Download the sample file Cities_Italy_gender_R.csv. It is a simple list of some Italian cities, with the gender distribution population, males and females. Open R Studio. Some other packages are required to install:
下载示例文件Cities_Italy_gender_R.csv。 它是一些意大利城市的简单列表,其中包括性别分布的人口,男性和女性。 打开R Studio。 需要安装一些其他软件包:
install.packages("TeachingDemos")
install.packages("dplyr")
Once the packages are ready, open a new blank window in R Studio and type in the following code:
包准备好后,在R Studio中打开一个新的空白窗口,然后输入以下代码:
#call libraries
library(maps)
library(ggmap)
library(ggplot2)
library(dplyr)
library(TeachingDemos)
library(reshape2)
library(methods)
require(TeachingDemos)
#import csv file. First change working directory
setwd("C:\\Rmaps")
#read csv
sp <- read.csv("Cities_Italy_gender_R.csv")
tb <- sp
map('world', region = 'Italy')
points(tb$Longitude, tb$Latitude, col = "#0066FF", pch = 20, cex = 2)
for(i in 1:nrow(tb)){
subplot(barplot(height = as.numeric(as.character(unlist(tb[i,6:7], use.names = FALSE ))),
cex.names = 0.5, axes = FALSE, col=rainbow(8)),
x = tb[i,'Longitude'], y = tb[i, 'Latitude'], size = c(0.3,0.3), vadj = 0
)
}
legend("topright", legend=names(tb[, 6:7]), fill=rainbow(8), bty = "n", cex = 0.8)
The script uses the map function to sketch the border of a geographic area.
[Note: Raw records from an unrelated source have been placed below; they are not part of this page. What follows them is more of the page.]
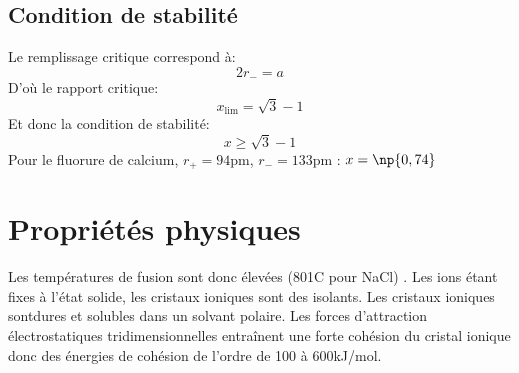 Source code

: \subsection{Condition de stabilité}
Le remplissage critique correspond à:
\begin{equation}
    2r_- = a
    \label{eq:3_caf2_lim_r-a}
\end{equation}
D'où le rapport critique:
\begin{equation}
    x_\text{lim} = \sqrt{3} - 1
    \label{eq:3_caf2_xlim}
\end{equation}
Et donc la condition de stabilité:
\begin{equation}
    \boxed{x \geq \sqrt{3} - 1}
    \label{eq:3_caf2_stabx}
\end{equation}
Pour le fluorure de calcium, $r_+ = 94$pm, $r_- = 133$pm :
$x = \np{0,74}$


\section{Propriétés physiques}
Les températures de fusion sont donc élevées (801\degre C pour NaCl)
 .
Les ions étant fixes à l'état solide, les cristaux ioniques sont des isolants.
 Les cristaux ioniques sontdures et solubles
dans un solvant polaire. Les forces d’attraction électrostatiques
tridimensionnelles entraînent une forte cohésion du cristal ionique donc des 
énergies de cohésion de l’ordre de 100 à 600kJ/mol.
In no filter is passed, then you get all the world’s outline. In this case, I filtered out only Italy. The next step is to draw points on the map, based on latitude and longitude. The last call is a cycle for drawing a histogram over the points, based on gender distribution. Try to execute step-by-step.
该脚本使用地图功能来绘制地理区域的边界。 在没有通过任何过滤器的情况下,您将获得世界的轮廓。 在这种情况下,我只过滤掉了意大利。 下一步是根据纬度和经度在地图上绘制点。 最后一次调用是一个基于性别分布在点上绘制直方图的循环。 尝试逐步执行。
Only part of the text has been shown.